[Stored data entries]
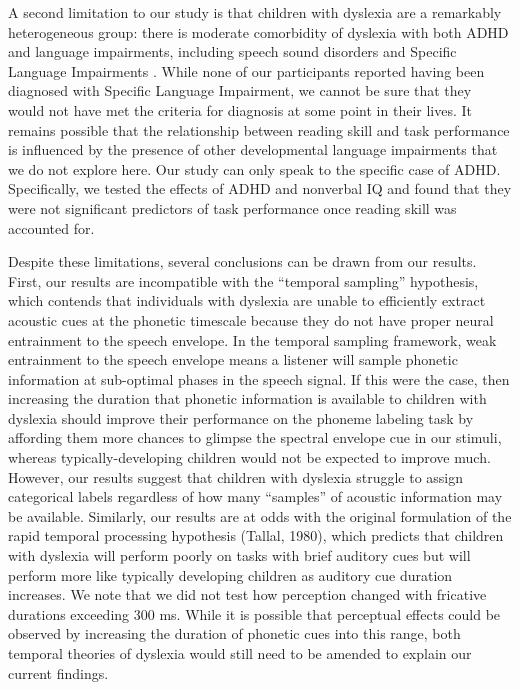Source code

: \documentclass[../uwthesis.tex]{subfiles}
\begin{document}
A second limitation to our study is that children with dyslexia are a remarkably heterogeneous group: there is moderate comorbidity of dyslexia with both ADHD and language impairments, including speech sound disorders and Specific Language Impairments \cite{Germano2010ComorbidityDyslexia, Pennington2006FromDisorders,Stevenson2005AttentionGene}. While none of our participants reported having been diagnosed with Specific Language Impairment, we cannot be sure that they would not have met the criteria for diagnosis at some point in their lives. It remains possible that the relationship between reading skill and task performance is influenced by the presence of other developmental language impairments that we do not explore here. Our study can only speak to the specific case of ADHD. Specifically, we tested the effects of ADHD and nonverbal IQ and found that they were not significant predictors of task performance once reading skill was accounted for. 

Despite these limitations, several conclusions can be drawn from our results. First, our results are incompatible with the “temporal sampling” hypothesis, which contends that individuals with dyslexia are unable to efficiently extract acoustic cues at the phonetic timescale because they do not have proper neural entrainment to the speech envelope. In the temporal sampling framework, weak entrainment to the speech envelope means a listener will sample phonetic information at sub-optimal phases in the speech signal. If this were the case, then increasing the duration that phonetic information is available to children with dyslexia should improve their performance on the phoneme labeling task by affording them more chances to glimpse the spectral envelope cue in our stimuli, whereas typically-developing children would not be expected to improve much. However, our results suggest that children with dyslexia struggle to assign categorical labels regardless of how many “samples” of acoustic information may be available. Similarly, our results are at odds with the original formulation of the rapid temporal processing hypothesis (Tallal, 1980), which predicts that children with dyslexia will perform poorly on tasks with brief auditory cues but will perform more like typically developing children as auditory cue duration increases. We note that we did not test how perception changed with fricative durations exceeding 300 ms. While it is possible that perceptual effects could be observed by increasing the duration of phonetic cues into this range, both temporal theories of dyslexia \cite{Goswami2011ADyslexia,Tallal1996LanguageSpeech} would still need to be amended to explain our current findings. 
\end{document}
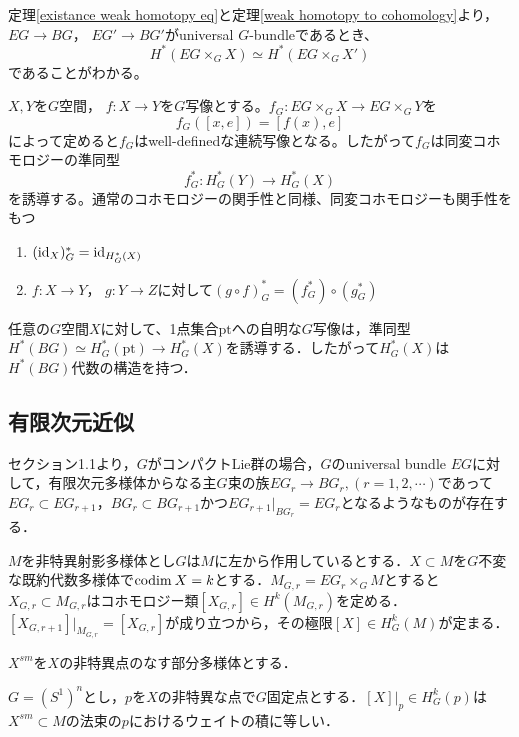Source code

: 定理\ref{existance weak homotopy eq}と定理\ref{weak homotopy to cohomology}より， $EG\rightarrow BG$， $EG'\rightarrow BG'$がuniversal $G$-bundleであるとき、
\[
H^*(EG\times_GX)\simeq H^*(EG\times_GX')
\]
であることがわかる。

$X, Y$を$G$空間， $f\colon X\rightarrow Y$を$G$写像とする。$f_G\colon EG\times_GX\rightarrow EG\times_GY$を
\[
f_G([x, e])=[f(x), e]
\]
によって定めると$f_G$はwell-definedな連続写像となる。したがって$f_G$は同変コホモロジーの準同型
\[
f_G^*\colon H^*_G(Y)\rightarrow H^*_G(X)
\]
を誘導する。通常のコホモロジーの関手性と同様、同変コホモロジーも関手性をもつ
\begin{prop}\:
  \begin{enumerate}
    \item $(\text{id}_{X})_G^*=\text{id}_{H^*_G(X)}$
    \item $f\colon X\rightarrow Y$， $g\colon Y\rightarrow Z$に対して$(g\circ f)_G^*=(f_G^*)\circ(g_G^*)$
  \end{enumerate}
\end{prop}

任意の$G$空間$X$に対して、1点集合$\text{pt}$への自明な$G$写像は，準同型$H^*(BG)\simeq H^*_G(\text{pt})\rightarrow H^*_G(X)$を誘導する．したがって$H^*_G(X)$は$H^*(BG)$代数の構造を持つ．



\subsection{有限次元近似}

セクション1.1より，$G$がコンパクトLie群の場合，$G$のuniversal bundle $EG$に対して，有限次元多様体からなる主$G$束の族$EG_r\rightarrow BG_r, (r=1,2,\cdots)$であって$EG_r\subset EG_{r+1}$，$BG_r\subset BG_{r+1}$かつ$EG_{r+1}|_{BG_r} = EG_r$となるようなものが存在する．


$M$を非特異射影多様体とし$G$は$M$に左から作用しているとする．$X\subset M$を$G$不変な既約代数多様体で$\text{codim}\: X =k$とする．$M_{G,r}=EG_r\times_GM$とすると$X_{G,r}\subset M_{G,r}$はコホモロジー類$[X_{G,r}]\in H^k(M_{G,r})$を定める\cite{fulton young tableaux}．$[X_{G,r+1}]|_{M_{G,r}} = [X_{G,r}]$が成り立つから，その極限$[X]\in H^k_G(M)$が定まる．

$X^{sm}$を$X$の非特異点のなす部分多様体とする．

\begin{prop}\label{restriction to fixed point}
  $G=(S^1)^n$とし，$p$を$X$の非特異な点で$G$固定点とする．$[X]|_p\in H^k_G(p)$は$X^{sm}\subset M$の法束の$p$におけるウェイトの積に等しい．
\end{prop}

# About this task
The answer must be every line of the records above that holds the word "subset".

# Your response
セクション1.1より，$G$がコンパクトLie群の場合，$G$のuniversal bundle $EG$に対して，有限次元多様体からなる主$G$束の族$EG_r\rightarrow BG_r, (r=1,2,\cdots)$であって$EG_r\subset EG_{r+1}$，$BG_r\subset BG_{r+1}$かつ$EG_{r+1}|_{BG_r} = EG_r$となるようなものが存在する．
$M$を非特異射影多様体とし$G$は$M$に左から作用しているとする．$X\subset M$を$G$不変な既約代数多様体で$\text{codim}\: X =k$とする．$M_{G,r}=EG_r\times_GM$とすると$X_{G,r}\subset M_{G,r}$はコホモロジー類$[X_{G,r}]\in H^k(M_{G,r})$を定める\cite{fulton young tableaux}．$[X_{G,r+1}]|_{M_{G,r}} = [X_{G,r}]$が成り立つから，その極限$[X]\in H^k_G(M)$が定まる．
  $G=(S^1)^n$とし，$p$を$X$の非特異な点で$G$固定点とする．$[X]|_p\in H^k_G(p)$は$X^{sm}\subset M$の法束の$p$におけるウェイトの積に等しい．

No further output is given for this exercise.